==== Information supplied

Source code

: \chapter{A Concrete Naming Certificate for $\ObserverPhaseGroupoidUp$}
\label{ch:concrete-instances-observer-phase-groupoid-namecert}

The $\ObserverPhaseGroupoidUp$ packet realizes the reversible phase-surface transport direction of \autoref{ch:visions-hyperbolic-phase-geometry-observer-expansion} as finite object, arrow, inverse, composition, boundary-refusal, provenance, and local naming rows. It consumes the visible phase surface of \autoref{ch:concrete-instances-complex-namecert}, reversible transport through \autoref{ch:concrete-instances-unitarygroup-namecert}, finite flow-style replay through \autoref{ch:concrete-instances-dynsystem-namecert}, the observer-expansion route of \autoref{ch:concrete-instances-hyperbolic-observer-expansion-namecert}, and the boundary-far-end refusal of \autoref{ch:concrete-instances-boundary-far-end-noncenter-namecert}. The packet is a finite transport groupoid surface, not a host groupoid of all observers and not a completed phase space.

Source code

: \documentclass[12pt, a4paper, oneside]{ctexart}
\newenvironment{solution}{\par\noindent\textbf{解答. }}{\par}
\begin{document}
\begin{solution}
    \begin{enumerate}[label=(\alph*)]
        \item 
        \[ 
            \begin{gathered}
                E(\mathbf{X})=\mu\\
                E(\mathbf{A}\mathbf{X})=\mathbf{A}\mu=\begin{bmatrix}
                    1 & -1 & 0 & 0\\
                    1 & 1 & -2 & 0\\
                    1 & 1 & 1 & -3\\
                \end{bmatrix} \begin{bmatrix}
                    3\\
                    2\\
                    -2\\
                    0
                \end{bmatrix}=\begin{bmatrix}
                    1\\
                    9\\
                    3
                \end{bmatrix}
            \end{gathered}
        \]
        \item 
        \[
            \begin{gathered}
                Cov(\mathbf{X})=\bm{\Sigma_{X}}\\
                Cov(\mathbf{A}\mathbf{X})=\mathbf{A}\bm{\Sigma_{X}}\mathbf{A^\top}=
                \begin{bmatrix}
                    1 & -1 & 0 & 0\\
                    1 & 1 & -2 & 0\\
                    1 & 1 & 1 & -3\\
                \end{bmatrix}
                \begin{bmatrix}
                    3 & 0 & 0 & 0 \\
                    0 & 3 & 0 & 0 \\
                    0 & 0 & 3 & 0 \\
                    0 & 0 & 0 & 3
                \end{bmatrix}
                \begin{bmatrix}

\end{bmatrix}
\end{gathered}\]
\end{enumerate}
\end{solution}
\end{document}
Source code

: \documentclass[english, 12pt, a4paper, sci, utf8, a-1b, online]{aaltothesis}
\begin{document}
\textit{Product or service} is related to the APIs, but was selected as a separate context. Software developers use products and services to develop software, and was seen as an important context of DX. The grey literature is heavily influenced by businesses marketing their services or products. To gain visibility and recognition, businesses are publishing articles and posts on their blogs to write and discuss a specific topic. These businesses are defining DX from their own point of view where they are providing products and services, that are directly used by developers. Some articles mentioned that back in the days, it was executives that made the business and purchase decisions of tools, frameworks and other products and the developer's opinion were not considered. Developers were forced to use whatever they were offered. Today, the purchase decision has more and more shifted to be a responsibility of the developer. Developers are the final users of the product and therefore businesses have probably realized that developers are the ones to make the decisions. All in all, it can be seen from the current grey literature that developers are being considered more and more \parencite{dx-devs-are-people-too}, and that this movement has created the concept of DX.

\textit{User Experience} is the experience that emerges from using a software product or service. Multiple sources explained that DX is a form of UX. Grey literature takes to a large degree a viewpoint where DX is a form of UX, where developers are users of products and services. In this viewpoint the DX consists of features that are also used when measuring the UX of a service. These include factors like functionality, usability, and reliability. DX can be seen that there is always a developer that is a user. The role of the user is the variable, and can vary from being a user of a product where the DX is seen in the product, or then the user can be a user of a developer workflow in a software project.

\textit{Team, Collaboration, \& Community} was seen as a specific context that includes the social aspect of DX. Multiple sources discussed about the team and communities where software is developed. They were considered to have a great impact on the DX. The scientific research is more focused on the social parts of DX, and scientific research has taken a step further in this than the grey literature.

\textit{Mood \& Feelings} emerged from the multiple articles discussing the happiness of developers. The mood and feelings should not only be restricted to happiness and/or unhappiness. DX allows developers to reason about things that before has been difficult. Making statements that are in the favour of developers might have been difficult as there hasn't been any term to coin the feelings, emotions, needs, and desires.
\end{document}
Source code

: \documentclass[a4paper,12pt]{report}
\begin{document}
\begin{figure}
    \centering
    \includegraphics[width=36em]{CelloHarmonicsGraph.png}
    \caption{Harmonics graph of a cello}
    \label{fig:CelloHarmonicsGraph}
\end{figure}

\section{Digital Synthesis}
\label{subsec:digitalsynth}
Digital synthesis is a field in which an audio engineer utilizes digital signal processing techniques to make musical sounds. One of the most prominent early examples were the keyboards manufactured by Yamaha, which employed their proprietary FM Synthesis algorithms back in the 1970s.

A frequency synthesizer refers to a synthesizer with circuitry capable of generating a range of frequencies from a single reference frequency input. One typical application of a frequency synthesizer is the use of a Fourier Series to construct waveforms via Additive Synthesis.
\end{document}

========

Assigned task: Reproduce the data, keeping every line exactly the same.

Your solution:
Source code

: \chapter{A Concrete Naming Certificate for $\ObserverPhaseGroupoidUp$}
\label{ch:concrete-instances-observer-phase-groupoid-namecert}

The $\ObserverPhaseGroupoidUp$ packet realizes the reversible phase-surface transport direction of \autoref{ch:visions-hyperbolic-phase-geometry-observer-expansion} as finite object, arrow, inverse, composition, boundary-refusal, provenance, and local naming rows. It consumes the visible phase surface of \autoref{ch:concrete-instances-complex-namecert}, reversible transport through \autoref{ch:concrete-instances-unitarygroup-namecert}, finite flow-style replay through \autoref{ch:concrete-instances-dynsystem-namecert}, the observer-expansion route of \autoref{ch:concrete-instances-hyperbolic-observer-expansion-namecert}, and the boundary-far-end refusal of \autoref{ch:concrete-instances-boundary-far-end-noncenter-namecert}. The packet is a finite transport groupoid surface, not a host groupoid of all observers and not a completed phase space.

Source code

: \documentclass[12pt, a4paper, oneside]{ctexart}
\newenvironment{solution}{\par\noindent\textbf{解答. }}{\par}
\begin{document}
\begin{solution}
    \begin{enumerate}[label=(\alph*)]
        \item 
        \[ 
            \begin{gathered}
                E(\mathbf{X})=\mu\\
                E(\mathbf{A}\mathbf{X})=\mathbf{A}\mu=\begin{bmatrix}
                    1 & -1 & 0 & 0\\
                    1 & 1 & -2 & 0\\
                    1 & 1 & 1 & -3\\
                \end{bmatrix} \begin{bmatrix}
                    3\\
                    2\\
                    -2\\
                    0
                \end{bmatrix}=\begin{bmatrix}
                    1\\
                    9\\
                    3
                \end{bmatrix}
            \end{gathered}
        \]
        \item 
        \[
            \begin{gathered}
                Cov(\mathbf{X})=\bm{\Sigma_{X}}\\
                Cov(\mathbf{A}\mathbf{X})=\mathbf{A}\bm{\Sigma_{X}}\mathbf{A^\top}=
                \begin{bmatrix}
                    1 & -1 & 0 & 0\\
                    1 & 1 & -2 & 0\\
                    1 & 1 & 1 & -3\\
                \end{bmatrix}
                \begin{bmatrix}
                    3 & 0 & 0 & 0 \\
                    0 & 3 & 0 & 0 \\
                    0 & 0 & 3 & 0 \\
                    0 & 0 & 0 & 3
                \end{bmatrix}
                \begin{bmatrix}

\end{bmatrix}
\end{gathered}\]
\end{enumerate}
\end{solution}
\end{document}
Source code

: \documentclass[english, 12pt, a4paper, sci, utf8, a-1b, online]{aaltothesis}
\begin{document}
\textit{Product or service} is related to the APIs, but was selected as a separate context. Software developers use products and services to develop software, and was seen as an important context of DX. The grey literature is heavily influenced by businesses marketing their services or products. To gain visibility and recognition, businesses are publishing articles and posts on their blogs to write and discuss a specific topic. These businesses are defining DX from their own point of view where they are providing products and services, that are directly used by developers. Some articles mentioned that back in the days, it was executives that made the business and purchase decisions of tools, frameworks and other products and the developer's opinion were not considered. Developers were forced to use whatever they were offered. Today, the purchase decision has more and more shifted to be a responsibility of the developer. Developers are the final users of the product and therefore businesses have probably realized that developers are the ones to make the decisions. All in all, it can be seen from the current grey literature that developers are being considered more and more \parencite{dx-devs-are-people-too}, and that this movement has created the concept of DX.

\textit{User Experience} is the experience that emerges from using a software product or service. Multiple sources explained that DX is a form of UX. Grey literature takes to a large degree a viewpoint where DX is a form of UX, where developers are users of products and services. In this viewpoint the DX consists of features that are also used when measuring the UX of a service. These include factors like functionality, usability, and reliability. DX can be seen that there is always a developer that is a user. The role of the user is the variable, and can vary from being a user of a product where the DX is seen in the product, or then the user can be a user of a developer workflow in a software project.

\textit{Team, Collaboration, \& Community} was seen as a specific context that includes the social aspect of DX. Multiple sources discussed about the team and communities where software is developed. They were considered to have a great impact on the DX. The scientific research is more focused on the social parts of DX, and scientific research has taken a step further in this than the grey literature.

\textit{Mood \& Feelings} emerged from the multiple articles discussing the happiness of developers. The mood and feelings should not only be restricted to happiness and/or unhappiness. DX allows developers to reason about things that before has been difficult. Making statements that are in the favour of developers might have been difficult as there hasn't been any term to coin the feelings, emotions, needs, and desires.
\end{document}
Source code

: \documentclass[a4paper,12pt]{report}
\begin{document}
\begin{figure}
    \centering
    \includegraphics[width=36em]{CelloHarmonicsGraph.png}
    \caption{Harmonics graph of a cello}
    \label{fig:CelloHarmonicsGraph}
\end{figure}

\section{Digital Synthesis}
\label{subsec:digitalsynth}
Digital synthesis is a field in which an audio engineer utilizes digital signal processing techniques to make musical sounds. One of the most prominent early examples were the keyboards manufactured by Yamaha, which employed their proprietary FM Synthesis algorithms back in the 1970s.

A frequency synthesizer refers to a synthesizer with circuitry capable of generating a range of frequencies from a single reference frequency input. One typical application of a frequency synthesizer is the use of a Fourier Series to construct waveforms via Additive Synthesis.
\end{document}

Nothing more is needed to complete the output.